Saveur magazine March 2012

Southern Cuisine Gets a Big Nod from Gourmet Food Magazines

Saveur magazine March 2012 cover


We might be watching our waistlines, but Southern soul food is surprisingly on the up–even in gourmet magazines.

It seems the deep-fried, decadent and oh-so-delicious Southern staples like fried chicken and red velvet cake aren’t on their way out—even in today’s calorie-counting, carb-watching world. In fact, Southern cuisine is gaining even more respect these days, as several recent issues of magazines have placed it front and center on their covers. And it’s not just regional titles like Southern Living or Taste of the South.

Both Bon Appétit and Saveur—magazines well known for featuring exotic tastes and places—are jumping on the Southern bandwagon as well. Bon Appétit went so far as to dub the South “America’s New Food Capital,” and the entire February issue might as well have been a guide to what’s good below the Mason-Dixon Line.

Inside, the editors share five simple steps to making the best fried chicken (like the crispy drumstick featured on the magazine’s cover).
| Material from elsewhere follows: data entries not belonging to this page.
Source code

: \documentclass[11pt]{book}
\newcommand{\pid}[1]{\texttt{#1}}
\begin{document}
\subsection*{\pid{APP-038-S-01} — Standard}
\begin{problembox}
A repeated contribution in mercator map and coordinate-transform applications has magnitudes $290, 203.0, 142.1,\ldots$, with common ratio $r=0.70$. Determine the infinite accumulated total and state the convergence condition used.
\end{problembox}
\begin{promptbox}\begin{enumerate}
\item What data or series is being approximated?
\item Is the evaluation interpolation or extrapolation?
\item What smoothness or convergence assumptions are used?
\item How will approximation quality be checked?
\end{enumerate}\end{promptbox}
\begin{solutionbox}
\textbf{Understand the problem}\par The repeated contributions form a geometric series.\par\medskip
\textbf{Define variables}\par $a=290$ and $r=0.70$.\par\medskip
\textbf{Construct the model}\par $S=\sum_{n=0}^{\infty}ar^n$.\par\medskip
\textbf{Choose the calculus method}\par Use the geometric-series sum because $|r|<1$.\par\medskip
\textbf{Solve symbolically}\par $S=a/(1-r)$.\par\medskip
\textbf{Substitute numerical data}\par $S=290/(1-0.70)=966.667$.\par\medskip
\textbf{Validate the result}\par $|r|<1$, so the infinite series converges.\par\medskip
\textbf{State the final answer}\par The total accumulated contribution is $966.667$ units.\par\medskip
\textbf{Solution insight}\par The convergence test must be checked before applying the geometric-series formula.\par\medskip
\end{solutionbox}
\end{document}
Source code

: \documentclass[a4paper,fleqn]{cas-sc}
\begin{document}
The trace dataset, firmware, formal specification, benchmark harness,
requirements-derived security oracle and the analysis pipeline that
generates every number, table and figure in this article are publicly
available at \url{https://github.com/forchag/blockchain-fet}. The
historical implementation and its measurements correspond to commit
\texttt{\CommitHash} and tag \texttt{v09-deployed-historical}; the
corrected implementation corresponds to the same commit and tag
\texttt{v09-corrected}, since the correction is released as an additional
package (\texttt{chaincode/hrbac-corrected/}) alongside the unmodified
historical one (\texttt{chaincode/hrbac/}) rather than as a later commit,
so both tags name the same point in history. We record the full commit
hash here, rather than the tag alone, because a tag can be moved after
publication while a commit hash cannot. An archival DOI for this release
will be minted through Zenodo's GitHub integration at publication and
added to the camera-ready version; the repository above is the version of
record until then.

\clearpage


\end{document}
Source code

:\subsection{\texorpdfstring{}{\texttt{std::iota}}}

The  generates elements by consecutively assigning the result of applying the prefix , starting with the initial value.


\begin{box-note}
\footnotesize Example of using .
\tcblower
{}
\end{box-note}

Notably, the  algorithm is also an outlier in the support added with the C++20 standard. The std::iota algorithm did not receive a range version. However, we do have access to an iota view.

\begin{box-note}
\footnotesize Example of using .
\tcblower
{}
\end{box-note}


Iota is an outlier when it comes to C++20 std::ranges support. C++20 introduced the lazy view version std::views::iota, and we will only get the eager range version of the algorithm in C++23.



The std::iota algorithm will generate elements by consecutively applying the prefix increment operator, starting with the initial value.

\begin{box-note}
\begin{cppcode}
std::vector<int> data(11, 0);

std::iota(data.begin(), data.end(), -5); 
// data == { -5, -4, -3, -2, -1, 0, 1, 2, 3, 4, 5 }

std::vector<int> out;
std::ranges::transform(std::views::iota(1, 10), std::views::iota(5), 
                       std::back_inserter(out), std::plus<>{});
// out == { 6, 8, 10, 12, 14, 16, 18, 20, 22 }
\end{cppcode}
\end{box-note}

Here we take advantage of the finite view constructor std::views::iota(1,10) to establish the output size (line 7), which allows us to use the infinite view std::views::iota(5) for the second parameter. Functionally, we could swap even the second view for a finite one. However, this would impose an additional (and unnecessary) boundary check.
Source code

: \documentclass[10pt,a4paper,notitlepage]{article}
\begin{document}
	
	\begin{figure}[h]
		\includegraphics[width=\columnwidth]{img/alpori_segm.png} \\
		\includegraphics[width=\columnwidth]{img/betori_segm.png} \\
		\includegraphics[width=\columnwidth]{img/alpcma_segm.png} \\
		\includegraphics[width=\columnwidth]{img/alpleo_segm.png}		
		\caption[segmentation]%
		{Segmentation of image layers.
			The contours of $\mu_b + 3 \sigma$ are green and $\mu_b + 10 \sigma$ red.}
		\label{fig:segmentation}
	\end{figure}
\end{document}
And they’re talking real fried chicken—not the baked-because-it’s-healthier kind. Other Southern culinary phenomena include chicken and dumplings, deviled eggs, bourbon and, of course, barbecue. But why the obsession with Southern food, especially for those of us who haven’t grown up with it?

According to writer Kim Severson in one of the issue’s articles, the reason is because food is the great equalizer in the South. All you have to do to break the ice is ask a local the best place to eat. Not to mention it’s long been considered a source of comfort—and who couldn’t use a little more of that these days?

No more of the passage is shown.